(INPUT DATA)

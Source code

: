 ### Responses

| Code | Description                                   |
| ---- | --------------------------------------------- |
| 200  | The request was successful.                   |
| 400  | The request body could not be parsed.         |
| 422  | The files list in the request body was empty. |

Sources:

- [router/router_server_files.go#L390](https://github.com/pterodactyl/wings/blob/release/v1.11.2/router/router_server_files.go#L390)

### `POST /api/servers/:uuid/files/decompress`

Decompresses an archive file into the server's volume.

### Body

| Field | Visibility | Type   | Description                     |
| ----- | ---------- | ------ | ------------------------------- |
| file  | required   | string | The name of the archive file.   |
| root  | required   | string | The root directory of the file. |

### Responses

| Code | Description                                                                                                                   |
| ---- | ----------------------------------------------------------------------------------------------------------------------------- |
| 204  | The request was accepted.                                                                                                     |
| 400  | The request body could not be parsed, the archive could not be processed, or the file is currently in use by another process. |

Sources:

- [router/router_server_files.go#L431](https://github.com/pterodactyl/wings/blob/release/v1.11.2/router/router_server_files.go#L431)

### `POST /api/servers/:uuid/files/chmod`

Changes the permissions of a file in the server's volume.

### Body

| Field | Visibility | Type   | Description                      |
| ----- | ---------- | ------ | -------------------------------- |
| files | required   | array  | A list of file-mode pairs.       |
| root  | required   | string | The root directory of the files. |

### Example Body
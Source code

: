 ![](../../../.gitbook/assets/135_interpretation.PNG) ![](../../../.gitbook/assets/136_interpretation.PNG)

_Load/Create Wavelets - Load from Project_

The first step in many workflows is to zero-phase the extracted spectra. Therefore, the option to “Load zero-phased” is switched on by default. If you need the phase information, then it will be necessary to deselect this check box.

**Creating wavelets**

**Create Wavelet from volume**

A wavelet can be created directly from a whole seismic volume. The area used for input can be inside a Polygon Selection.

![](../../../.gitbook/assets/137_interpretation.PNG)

(End INPUT DATA)

__WHAT YOU NEED TO DO__
Set down nothing but the lines from the one with "the file. |" through the end of the records, keeping each line exactly as written and including both ends.

__YOUR SOLUTION__
| root  | required   | string | The root directory of the file. |

### Responses

| Code | Description                                                                                                                   |
| ---- | ----------------------------------------------------------------------------------------------------------------------------- |
| 204  | The request was accepted.                                                                                                     |
| 400  | The request body could not be parsed, the archive could not be processed, or the file is currently in use by another process. |

Sources:

- [router/router_server_files.go#L431](https://github.com/pterodactyl/wings/blob/release/v1.11.2/router/router_server_files.go#L431)

### `POST /api/servers/:uuid/files/chmod`

Changes the permissions of a file in the server's volume.

### Body

| Field | Visibility | Type   | Description                      |
| ----- | ---------- | ------ | -------------------------------- |
| files | required   | array  | A list of file-mode pairs.       |
| root  | required   | string | The root directory of the files. |

### Example Body
Source code

: ![](../../../.gitbook/assets/135_interpretation.PNG) ![](../../../.gitbook/assets/136_interpretation.PNG)

_Load/Create Wavelets - Load from Project_

The first step in many workflows is to zero-phase the extracted spectra. Therefore, the option to “Load zero-phased” is switched on by default. If you need the phase information, then it will be necessary to deselect this check box.

**Creating wavelets**

**Create Wavelet from volume**

A wavelet can be created directly from a whole seismic volume. The area used for input can be inside a Polygon Selection.

![](../../../.gitbook/assets/137_interpretation.PNG)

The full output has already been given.